**Data for processing**
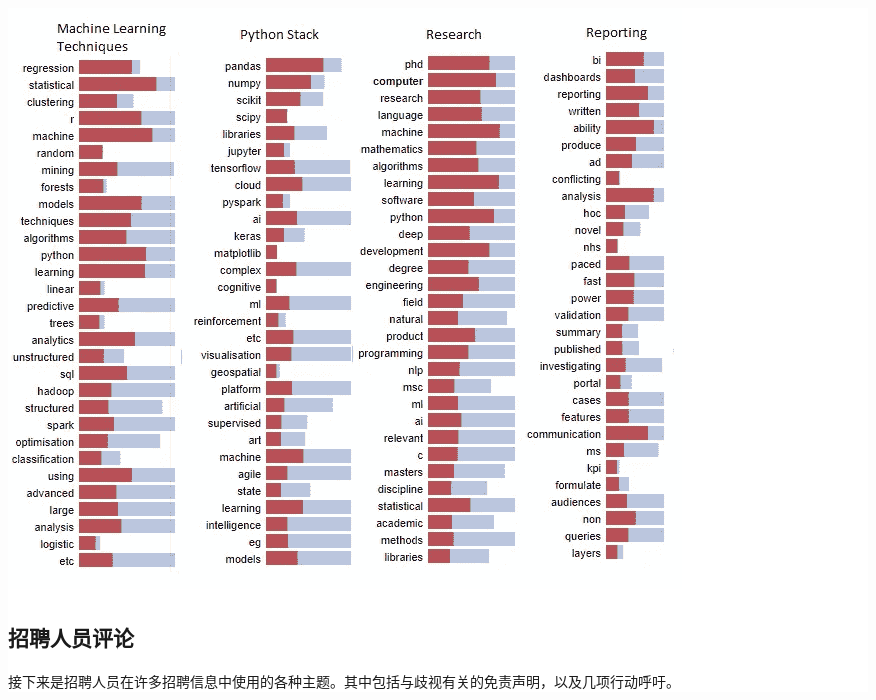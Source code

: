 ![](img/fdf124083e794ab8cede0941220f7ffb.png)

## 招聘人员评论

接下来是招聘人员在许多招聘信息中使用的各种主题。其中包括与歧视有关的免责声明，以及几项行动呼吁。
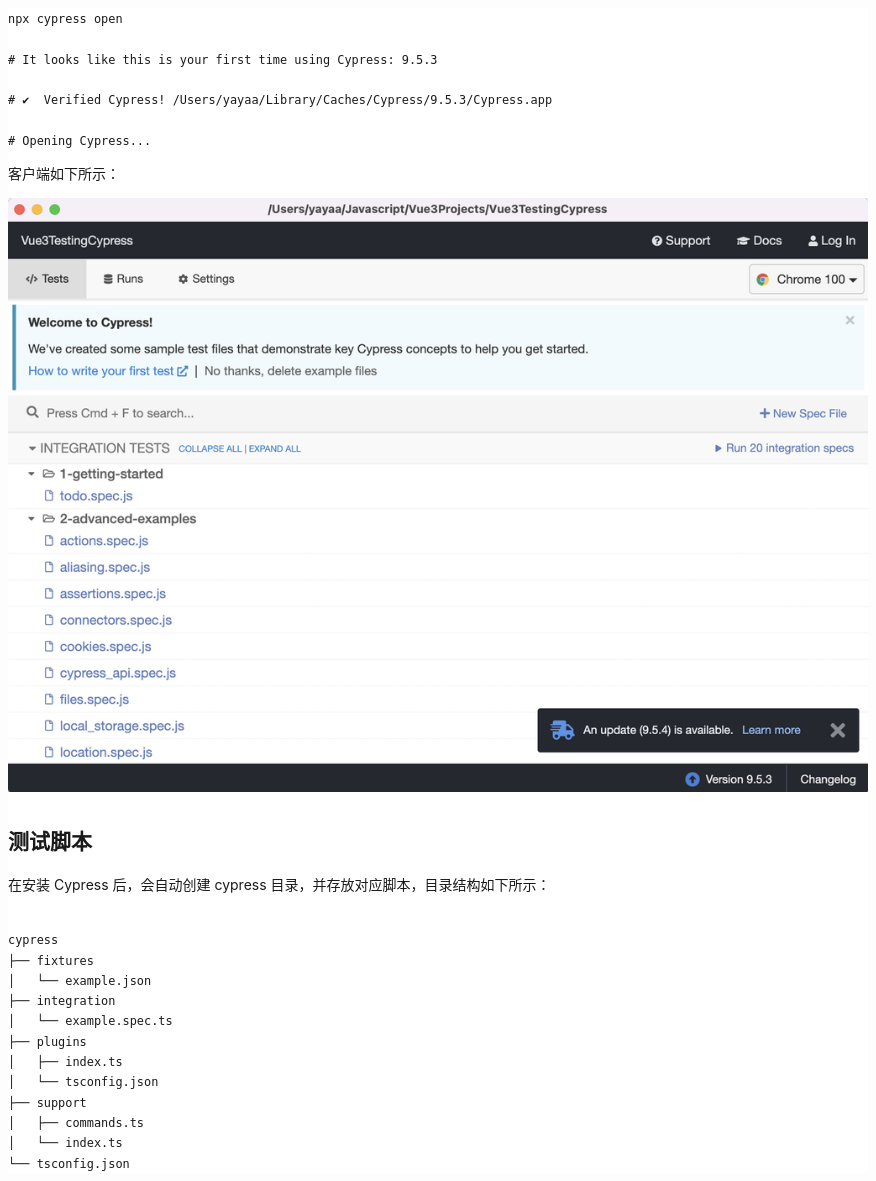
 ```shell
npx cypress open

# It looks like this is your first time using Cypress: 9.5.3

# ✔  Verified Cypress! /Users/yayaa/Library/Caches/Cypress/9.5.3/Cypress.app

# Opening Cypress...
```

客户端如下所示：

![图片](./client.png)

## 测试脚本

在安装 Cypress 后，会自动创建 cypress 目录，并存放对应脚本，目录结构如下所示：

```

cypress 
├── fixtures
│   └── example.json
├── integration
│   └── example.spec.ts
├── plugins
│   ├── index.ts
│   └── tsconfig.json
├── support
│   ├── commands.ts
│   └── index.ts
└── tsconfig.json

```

**Task to carry out**
Drop the pictures and reproduce the rest of the data exactly.

**Solution below**
Source code

: ![](img/fdf124083e794ab8cede0941220f7ffb.png)

## 招聘人员评论

接下来是招聘人员在许多招聘信息中使用的各种主题。其中包括与歧视有关的免责声明，以及几项行动呼吁。
 ```shell
npx cypress open

# It looks like this is your first time using Cypress: 9.5.3

# ✔  Verified Cypress! /Users/yayaa/Library/Caches/Cypress/9.5.3/Cypress.app

# Opening Cypress...
```

客户端如下所示：

![图片](./client.png)

## 测试脚本

在安装 Cypress 后，会自动创建 cypress 目录，并存放对应脚本，目录结构如下所示：

```

cypress 
├── fixtures
│   └── example.json
├── integration
│   └── example.spec.ts
├── plugins
│   ├── index.ts
│   └── tsconfig.json
├── support
│   ├── commands.ts
│   └── index.ts
└── tsconfig.json

```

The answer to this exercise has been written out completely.